# Habt Ihr auch soviel Algen



## prelude2205 (20. Apr. 2012)

Hallo zusammen,

in meinem Teich herrscht dieses Jahr das Algen-Chaos.
Seit ein paar Tagen ist auf jeder Pflanze und dem ganzen Teich eine richtige grüne Schicht Algen.
Wenn das Wasser leicht aufgewirbelt wird dann wirbelt der ganze Kram durch die Gegend.

Habt Ihr das auch so stark oder überhaupt?

Schönen Gruß aus dem noch Sonnigen Norden
Rüdiger


----------



## prelude2205 (20. Apr. 2012)

*AW: Habt Ihr auch soviel Algen*

Noch einmal ich.

Ich habe das Bakterienstarterset vor. ca 3 Wochen schon in den Filter getan, als wir eine Woche lang durchgehend steigende Temperaturen hatten und der Teich bereits 12Grad.
Nun hatten wir ja wieder einen Temperatureinbruch und die Wassertemperatur lag zw. bei 6Grad.
Kann es sein, dass die Filterung nicht Optimal läuft da die Bakterien nicht überlebt haben?

Schönen Gruß
Rüdiger


----------



## karl_heinz (20. Apr. 2012)

*AW: Habt Ihr auch soviel Algen*

Hallo Rüdiger,

ich glaube nicht, das in so kurzer Zeit Bakterian abgestorben sind.
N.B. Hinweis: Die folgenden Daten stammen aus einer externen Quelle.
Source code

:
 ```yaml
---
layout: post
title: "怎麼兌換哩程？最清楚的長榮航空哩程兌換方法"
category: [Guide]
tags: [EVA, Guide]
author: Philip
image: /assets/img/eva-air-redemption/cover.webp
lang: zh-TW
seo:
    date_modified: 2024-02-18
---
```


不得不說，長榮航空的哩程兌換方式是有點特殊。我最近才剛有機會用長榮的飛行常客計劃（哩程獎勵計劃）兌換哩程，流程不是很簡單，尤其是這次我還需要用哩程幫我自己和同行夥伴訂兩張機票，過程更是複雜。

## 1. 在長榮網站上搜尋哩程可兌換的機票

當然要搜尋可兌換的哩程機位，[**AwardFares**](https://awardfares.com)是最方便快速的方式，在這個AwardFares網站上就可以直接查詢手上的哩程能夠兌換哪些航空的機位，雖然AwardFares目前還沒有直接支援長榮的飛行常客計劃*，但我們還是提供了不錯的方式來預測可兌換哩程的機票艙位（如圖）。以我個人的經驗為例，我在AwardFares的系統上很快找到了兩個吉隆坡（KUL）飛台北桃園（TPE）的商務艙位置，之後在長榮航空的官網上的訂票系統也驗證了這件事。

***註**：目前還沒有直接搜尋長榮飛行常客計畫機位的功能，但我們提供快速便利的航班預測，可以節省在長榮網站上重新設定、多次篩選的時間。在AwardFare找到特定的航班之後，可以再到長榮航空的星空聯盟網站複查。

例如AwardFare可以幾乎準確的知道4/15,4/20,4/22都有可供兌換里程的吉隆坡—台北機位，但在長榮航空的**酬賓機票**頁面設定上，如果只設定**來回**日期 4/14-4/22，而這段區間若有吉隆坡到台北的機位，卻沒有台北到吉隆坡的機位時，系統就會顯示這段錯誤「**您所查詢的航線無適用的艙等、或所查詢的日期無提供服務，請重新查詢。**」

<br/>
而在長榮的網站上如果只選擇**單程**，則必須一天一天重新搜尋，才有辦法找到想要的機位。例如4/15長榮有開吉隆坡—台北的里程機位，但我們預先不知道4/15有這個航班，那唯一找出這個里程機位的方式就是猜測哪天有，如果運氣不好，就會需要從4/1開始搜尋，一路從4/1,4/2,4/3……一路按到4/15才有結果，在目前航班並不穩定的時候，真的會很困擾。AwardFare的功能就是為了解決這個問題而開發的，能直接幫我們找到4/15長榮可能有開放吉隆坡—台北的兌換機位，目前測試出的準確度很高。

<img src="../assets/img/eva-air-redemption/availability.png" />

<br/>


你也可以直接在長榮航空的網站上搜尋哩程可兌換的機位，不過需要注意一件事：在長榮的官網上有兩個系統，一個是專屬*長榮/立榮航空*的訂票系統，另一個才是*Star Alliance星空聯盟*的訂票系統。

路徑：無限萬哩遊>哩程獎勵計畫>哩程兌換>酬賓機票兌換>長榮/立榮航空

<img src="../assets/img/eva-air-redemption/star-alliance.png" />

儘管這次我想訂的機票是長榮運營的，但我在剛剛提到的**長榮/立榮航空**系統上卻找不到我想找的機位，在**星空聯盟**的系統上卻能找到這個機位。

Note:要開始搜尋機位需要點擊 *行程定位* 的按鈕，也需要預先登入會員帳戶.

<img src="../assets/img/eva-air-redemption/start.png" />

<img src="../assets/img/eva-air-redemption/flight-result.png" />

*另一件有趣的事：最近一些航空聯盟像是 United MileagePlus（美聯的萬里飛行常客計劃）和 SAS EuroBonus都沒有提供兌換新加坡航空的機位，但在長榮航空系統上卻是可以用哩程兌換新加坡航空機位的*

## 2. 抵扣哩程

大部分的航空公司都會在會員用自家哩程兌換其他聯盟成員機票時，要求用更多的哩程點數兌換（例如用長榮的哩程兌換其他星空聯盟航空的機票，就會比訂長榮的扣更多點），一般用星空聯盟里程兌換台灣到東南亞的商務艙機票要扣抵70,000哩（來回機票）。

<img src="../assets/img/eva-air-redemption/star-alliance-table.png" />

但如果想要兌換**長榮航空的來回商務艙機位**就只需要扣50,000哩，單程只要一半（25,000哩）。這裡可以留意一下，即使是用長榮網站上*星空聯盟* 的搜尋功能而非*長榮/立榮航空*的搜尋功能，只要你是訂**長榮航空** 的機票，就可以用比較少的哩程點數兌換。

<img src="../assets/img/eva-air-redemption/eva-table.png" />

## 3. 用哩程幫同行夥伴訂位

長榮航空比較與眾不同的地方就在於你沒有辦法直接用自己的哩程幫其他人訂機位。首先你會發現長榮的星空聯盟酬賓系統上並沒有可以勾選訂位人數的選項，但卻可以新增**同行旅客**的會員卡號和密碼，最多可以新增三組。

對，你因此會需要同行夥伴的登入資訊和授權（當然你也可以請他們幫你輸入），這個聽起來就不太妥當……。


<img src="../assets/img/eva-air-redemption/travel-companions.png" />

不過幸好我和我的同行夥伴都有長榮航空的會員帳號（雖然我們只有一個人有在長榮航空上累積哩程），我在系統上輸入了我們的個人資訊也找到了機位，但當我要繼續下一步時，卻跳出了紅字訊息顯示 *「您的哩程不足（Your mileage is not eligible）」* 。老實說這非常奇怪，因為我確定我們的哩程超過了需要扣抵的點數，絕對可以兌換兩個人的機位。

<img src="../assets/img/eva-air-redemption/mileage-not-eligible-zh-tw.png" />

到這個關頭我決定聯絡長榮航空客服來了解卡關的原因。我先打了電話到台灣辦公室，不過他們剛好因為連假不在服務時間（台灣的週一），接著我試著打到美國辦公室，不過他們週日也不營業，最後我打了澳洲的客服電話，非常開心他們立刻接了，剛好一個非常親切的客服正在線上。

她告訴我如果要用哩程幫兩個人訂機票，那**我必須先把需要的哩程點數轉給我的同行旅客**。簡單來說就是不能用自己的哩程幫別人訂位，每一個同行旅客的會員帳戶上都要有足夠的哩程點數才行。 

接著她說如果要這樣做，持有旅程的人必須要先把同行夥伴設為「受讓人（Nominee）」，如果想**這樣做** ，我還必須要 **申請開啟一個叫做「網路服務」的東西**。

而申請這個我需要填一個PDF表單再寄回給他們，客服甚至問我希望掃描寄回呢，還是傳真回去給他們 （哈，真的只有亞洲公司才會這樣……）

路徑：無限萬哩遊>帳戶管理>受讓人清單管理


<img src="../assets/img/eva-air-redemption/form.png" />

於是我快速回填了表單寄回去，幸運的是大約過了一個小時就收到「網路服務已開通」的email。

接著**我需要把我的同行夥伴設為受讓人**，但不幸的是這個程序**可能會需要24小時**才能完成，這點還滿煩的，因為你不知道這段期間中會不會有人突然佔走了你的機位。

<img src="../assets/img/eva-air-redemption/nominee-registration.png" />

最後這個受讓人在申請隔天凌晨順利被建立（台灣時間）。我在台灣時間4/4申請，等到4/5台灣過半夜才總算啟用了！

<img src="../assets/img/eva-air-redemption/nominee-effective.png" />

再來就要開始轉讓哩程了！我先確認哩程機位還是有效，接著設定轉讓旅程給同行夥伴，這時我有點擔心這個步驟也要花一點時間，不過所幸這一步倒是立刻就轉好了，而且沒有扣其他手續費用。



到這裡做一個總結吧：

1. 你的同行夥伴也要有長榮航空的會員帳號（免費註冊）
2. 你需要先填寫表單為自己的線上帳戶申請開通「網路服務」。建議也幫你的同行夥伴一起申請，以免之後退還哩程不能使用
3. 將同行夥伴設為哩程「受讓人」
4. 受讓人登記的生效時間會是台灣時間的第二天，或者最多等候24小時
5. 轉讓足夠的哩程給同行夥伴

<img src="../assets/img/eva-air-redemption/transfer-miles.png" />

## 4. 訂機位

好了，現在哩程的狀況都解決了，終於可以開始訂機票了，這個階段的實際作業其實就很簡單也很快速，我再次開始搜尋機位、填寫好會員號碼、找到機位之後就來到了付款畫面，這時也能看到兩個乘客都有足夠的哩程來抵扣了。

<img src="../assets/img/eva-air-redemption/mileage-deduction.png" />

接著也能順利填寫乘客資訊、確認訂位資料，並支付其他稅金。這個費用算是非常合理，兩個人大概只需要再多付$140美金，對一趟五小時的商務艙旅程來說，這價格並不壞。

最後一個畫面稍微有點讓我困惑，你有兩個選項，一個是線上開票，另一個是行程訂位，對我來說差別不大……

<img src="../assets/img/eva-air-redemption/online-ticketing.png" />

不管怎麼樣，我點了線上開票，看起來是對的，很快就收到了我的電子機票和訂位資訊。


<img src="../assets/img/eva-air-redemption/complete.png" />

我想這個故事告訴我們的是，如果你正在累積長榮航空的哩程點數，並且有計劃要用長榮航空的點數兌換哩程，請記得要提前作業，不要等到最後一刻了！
Wahrscheinlich haben sich noch garnicht so viele gebildet. Über Starterbakterien streiten sich die Geister - die einen sagen auf jeden Fall, die anderen halten es für Geldmacherei.

Ich habe meinen Filter (Oase CWS) im Winter komplett trocken gelegt. Somit sind alle Bakterien abgestorben. Meine Anlage läuft jetzt seit ungefähr 3 Wochen und ich habe auch ein paar Algen. Aufgrund der zu kalten Temperaturen, können sich sicherlich nicht alle Bakterien bilden. Wenn es dauerhaft wärmer wird, dann wird sich alles von selbst regeln!

Also Geduld!

Oder war die Anlage im Winter in Betrieb?

Grüße

Michael


----------



## twmemphis (20. Apr. 2012)

*AW: Habt Ihr auch soviel Algen*

Ich bin ziemlich Algenfrei. Also eigentlich fast völlig sauber.
Wenn Du keine Fische hast, dann hilft H2O2 35%ig. Ich sag mal 1 Liter pro 10000 Liter.
H2O2 ist keine Chemie, sondern nur stark mit Sauerstoff angereichertes Wasser.

Aber vernichtete Algen geben wieder ihre Phosphate ab und es entstehen neue Algen.
Also zuerst die Algen ordentlich abfischen!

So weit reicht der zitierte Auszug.